Le società a controllo pubblico quotate[21]

Il “Testo unico in materia di Società a partecipazione pubblica” (in appresso “Testo Unico”) introduce una specifica disciplina per le Società quotate partecipate da Pubbliche Amministrazioni e per quelle quotande, denotando una specifica attenzione al tema e definendo tali Società nel più ampio fenomeno delle partecipazioni pubbliche come una sorta di “terzo genere”.

Infatti, il “Testo Unico” ha classificato le Società in:

Le società quotate sono di per sé considerate un tipo sociale che di discosta dalle regole del cod. civ., così come dispone l’art. 2325 bis del cod. civ. ed al pari le società pubblica a loro volta hanno una disciplina che deroga anch’essa al cod. civ., se previsto dal “Testo Unico”.[22]

Il legislatore è dunque intervenuto per inquadrare la società a partecipazione pubblica quotate o quotande, conscio che, in assenza del proprio intervento, non fosse immediata la ricostruzione di una disciplina unitaria.

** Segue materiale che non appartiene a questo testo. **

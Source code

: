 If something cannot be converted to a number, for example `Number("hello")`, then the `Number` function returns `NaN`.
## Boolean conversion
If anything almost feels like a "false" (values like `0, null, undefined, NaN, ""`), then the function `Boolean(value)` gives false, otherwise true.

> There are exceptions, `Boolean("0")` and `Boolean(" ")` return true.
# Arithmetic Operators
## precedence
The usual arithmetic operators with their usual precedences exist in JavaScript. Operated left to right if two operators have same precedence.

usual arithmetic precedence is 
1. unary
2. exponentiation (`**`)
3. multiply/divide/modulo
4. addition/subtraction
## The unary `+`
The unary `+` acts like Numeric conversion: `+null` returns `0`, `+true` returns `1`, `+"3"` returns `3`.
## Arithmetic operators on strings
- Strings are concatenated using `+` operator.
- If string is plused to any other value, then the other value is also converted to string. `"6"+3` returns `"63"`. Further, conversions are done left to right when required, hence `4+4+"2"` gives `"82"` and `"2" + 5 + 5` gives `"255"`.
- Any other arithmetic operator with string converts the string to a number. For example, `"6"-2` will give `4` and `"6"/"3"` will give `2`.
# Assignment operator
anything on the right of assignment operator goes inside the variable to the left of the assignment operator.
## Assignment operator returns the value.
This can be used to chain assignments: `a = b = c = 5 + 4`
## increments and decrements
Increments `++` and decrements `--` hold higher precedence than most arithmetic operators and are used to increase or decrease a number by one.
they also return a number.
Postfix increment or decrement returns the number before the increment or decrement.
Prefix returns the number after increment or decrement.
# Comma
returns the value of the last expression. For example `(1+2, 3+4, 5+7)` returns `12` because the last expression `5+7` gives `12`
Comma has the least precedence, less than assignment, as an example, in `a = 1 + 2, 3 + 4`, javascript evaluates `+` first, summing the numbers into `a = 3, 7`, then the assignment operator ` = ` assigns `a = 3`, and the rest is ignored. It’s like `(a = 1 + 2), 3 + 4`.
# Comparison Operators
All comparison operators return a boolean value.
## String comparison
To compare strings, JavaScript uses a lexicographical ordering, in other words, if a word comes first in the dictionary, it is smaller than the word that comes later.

Tra i principi fissati dalla Legge delega 7 agosto 2015, n. 124, vi è la distinzione tra vari “tipi” di società, in relazione tra l’altro alla quotazione in borsa delle azioni o altri strumenti finanziari dalle stesse emessi. La medesima disposizione stabilisce inoltre che la disciplina sia differenziata in ragione del “tipo” societario considerato, enunciando specificatamente il “principio di proporzionalità delle deroghe rispetto alla disciplina privatistica” (art. 18, comma 10, lett. a, L. 124/2015).

Di conseguenza, in ossequio alle direttive della Legge delega, il “Testo Unico” prende espressamente in considerazione la fattispecie delle società pubbliche quotate e delinea la disciplina loro riservata.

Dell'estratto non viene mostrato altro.